7) They maintain their habits after becoming wealthy
This might be the most misunderstood aspect of how the wealthy think about money. People assume that once you’ve made it, you stop being careful with money. You’ve earned the right to spend freely, to stop worrying about prices, to live large.
But self-made millionaires don’t abandon the habits that got them there. They still look for deals. They still avoid waste. They still think carefully about purchases.
It’s not that they can’t afford to be careless. They absolutely could. But the habits that build wealth are the same habits that preserve wealth. Stop following them and you’ll watch your wealth evaporate faster than you’d believe possible.
I saw this firsthand when I worked with business owners during my consultancy years. The ones who maintained their success over decades were the ones who never stopped being mindful about money. The ones who assumed they’d “made it” and could finally relax? Many of them ended up in serious trouble.
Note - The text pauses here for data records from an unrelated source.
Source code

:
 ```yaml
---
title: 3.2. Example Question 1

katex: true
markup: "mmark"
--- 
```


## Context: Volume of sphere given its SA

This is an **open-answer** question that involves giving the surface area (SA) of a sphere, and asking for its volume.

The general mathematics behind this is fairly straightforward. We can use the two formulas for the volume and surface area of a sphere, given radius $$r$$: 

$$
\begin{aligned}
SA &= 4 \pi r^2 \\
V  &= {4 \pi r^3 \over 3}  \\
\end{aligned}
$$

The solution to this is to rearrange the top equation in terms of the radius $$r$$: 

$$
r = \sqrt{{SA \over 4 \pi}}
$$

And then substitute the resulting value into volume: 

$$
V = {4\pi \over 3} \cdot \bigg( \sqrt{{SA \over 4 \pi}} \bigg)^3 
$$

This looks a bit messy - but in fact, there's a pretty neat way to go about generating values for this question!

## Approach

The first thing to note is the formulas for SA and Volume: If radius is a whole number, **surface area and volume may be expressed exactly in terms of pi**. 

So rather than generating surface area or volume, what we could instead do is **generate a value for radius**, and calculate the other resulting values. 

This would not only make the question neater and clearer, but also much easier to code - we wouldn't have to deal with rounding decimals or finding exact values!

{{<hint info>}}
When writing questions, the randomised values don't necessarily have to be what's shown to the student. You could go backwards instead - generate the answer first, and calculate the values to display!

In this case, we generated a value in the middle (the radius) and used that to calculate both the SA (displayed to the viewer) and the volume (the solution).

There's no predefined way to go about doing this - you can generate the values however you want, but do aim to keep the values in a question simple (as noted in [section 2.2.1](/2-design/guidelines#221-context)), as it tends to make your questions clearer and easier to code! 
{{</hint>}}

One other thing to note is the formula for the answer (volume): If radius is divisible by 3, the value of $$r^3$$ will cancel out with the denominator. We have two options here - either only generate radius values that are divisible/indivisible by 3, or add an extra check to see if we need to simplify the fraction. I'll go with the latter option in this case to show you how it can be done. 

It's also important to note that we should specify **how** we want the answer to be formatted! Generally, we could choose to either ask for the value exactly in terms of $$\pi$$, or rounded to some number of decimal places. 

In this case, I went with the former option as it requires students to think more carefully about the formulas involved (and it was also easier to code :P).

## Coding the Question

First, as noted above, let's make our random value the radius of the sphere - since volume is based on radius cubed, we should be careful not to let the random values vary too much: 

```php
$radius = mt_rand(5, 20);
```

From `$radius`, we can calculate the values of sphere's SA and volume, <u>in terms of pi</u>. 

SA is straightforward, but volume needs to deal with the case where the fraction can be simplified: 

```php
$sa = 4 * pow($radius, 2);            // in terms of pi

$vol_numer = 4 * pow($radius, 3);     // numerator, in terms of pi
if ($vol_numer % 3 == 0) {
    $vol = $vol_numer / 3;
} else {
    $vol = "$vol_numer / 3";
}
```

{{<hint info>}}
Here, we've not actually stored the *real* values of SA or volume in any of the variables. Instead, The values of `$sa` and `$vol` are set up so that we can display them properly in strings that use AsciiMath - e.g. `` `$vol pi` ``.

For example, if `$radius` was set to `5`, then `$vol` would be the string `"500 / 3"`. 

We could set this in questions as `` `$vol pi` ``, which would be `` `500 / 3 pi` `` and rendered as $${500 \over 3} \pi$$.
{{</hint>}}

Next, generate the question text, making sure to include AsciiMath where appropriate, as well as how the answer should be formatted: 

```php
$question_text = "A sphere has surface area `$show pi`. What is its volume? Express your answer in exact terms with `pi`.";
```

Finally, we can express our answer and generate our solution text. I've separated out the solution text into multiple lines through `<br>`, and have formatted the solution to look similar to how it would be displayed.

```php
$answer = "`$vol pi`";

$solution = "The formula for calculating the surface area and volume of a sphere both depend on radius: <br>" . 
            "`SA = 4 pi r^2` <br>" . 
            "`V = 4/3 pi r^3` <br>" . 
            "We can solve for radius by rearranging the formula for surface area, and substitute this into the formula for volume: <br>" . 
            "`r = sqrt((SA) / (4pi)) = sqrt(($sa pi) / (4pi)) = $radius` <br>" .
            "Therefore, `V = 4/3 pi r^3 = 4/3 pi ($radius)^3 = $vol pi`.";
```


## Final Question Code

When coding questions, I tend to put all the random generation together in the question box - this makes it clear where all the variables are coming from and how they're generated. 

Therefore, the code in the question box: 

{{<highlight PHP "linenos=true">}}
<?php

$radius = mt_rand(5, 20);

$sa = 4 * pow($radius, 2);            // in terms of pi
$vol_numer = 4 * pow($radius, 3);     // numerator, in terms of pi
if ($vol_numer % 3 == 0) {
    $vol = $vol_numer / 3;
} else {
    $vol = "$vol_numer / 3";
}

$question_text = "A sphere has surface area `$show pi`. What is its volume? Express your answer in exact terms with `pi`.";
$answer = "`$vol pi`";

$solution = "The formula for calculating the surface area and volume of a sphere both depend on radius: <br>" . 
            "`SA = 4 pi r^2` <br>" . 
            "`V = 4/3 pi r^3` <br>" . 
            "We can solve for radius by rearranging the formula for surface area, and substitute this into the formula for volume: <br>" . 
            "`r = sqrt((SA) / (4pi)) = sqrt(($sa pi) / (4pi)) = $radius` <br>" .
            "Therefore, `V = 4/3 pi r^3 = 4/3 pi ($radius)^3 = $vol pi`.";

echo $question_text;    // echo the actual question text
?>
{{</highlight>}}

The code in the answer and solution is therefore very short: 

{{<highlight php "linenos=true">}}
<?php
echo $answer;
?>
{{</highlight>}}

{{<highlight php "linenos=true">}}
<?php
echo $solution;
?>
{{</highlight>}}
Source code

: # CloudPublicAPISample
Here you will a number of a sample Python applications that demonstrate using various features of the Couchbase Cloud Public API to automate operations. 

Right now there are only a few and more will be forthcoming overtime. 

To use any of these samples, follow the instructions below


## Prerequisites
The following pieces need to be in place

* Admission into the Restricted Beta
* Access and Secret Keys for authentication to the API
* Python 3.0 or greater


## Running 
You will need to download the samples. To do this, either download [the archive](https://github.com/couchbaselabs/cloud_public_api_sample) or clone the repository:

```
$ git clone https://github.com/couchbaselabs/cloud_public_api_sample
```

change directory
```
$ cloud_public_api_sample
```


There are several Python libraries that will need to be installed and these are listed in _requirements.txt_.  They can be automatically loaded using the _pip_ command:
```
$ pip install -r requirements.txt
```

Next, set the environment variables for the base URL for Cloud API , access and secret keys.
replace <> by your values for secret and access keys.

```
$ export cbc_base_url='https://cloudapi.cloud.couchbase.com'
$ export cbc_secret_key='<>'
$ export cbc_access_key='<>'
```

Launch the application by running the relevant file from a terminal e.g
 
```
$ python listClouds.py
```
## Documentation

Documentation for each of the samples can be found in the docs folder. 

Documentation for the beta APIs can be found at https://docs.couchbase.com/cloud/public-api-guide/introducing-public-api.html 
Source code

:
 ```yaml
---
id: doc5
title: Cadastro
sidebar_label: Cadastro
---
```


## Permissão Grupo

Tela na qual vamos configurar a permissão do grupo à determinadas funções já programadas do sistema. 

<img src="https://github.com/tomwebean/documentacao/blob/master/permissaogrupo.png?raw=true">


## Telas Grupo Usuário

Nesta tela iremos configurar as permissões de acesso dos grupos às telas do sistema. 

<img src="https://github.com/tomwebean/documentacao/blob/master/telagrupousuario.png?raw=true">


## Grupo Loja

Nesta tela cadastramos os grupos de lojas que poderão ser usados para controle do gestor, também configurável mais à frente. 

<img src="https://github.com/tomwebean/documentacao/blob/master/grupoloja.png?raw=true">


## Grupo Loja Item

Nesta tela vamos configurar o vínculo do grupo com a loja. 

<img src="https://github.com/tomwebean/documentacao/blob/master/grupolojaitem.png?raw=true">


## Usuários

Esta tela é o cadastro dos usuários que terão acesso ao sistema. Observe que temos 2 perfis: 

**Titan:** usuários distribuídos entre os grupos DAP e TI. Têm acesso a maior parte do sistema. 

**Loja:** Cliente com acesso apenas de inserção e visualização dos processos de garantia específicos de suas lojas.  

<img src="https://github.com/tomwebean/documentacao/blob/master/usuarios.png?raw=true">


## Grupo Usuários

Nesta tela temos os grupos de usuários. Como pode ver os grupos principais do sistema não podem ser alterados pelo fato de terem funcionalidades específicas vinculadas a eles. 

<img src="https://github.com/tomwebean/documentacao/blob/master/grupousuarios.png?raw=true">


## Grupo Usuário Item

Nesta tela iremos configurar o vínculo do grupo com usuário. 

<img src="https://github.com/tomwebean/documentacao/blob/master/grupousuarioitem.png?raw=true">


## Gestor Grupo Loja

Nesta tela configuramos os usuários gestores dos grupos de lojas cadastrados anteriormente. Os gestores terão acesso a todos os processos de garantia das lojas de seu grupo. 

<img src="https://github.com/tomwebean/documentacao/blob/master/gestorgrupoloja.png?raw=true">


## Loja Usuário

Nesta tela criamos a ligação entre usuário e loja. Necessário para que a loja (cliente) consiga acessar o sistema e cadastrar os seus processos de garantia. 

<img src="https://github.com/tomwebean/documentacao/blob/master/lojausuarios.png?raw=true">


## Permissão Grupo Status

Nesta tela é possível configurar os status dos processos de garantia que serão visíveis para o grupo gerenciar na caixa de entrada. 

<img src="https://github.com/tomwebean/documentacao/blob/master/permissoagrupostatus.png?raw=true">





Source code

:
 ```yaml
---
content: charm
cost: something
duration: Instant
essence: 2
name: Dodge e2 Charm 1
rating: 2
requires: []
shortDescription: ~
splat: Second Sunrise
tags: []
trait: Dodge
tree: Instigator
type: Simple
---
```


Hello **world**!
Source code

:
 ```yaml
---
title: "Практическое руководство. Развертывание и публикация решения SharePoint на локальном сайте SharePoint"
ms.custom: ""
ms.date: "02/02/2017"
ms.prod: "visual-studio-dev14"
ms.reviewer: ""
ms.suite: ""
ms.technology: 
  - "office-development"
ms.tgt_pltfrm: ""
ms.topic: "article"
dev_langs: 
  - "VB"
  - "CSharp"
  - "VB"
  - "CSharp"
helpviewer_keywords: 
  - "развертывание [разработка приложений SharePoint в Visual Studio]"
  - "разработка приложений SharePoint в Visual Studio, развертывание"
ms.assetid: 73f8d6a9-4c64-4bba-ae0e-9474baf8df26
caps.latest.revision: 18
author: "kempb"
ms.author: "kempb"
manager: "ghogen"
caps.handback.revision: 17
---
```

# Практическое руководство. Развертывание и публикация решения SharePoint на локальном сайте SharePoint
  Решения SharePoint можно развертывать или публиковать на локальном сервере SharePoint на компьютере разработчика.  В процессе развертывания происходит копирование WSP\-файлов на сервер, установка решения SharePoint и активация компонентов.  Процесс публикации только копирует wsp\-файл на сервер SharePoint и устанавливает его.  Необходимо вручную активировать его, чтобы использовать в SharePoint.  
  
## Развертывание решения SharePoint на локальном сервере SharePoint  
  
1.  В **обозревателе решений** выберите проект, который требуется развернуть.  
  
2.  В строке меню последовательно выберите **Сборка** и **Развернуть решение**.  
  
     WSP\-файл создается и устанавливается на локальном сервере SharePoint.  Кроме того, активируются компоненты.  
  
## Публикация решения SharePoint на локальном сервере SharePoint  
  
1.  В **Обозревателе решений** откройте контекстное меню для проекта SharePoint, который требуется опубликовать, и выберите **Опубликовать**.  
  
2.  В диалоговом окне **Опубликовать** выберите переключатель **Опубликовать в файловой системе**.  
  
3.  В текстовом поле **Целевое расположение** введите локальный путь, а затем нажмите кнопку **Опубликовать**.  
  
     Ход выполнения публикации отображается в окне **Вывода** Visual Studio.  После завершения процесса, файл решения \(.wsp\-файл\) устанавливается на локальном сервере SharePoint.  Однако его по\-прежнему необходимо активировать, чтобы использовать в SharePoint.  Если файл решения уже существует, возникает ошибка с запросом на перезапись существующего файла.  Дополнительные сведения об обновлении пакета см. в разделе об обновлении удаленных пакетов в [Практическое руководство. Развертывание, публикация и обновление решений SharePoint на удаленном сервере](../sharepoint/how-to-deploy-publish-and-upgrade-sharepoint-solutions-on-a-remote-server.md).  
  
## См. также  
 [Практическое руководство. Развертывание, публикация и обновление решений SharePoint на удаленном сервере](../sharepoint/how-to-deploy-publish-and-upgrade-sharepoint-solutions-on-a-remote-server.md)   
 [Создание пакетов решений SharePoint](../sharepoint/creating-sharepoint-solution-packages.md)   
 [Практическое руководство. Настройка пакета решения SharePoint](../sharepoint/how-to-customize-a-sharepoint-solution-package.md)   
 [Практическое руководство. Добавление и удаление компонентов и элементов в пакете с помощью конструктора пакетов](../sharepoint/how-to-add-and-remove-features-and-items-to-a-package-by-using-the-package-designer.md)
My parents never became wealthy, but they understood something profound about money. It’s not about how much you make. It’s about what you do with what you make. The discipline matters more than the amount.
When my consultancy started doing well, I had to actively resist the urge to upgrade everything. Part of me wanted to finally live like I’d “succeeded.” But I’d seen too many people follow that path straight into financial stress.
The habits that seem stingy to others, living modestly, avoiding lifestyle inflation, buying for value, investing rather than consuming, these aren’t sacrifices. They’re the foundation of financial security and eventual wealth.
Conclusion
The gap between those who build wealth and those who just earn money comes down to daily habits. Not luck, not genius, not secret knowledge. Habits.
Those habits often get mocked. You’ll be called cheap, stingy, overly cautious. People will assume you can’t afford better or that you don’t know how to enjoy life. Let them think whatever they want.
My parents faced that judgment their entire working lives. They were right and their critics were wrong. The choices that looked like deprivation to others were actually investments in stability and security.
Whether you’re just starting out or you’ve been at this for years, the principles remain the same. Live below your means. Avoid debt. Buy quality over status. Invest rather than consume. Keep learning. And maintain those habits regardless of how much you earn.
The wealth you build will give you something more valuable than any luxury purchase: options. The freedom to make choices based on what you want, not what you can afford. That’s worth being called stingy for.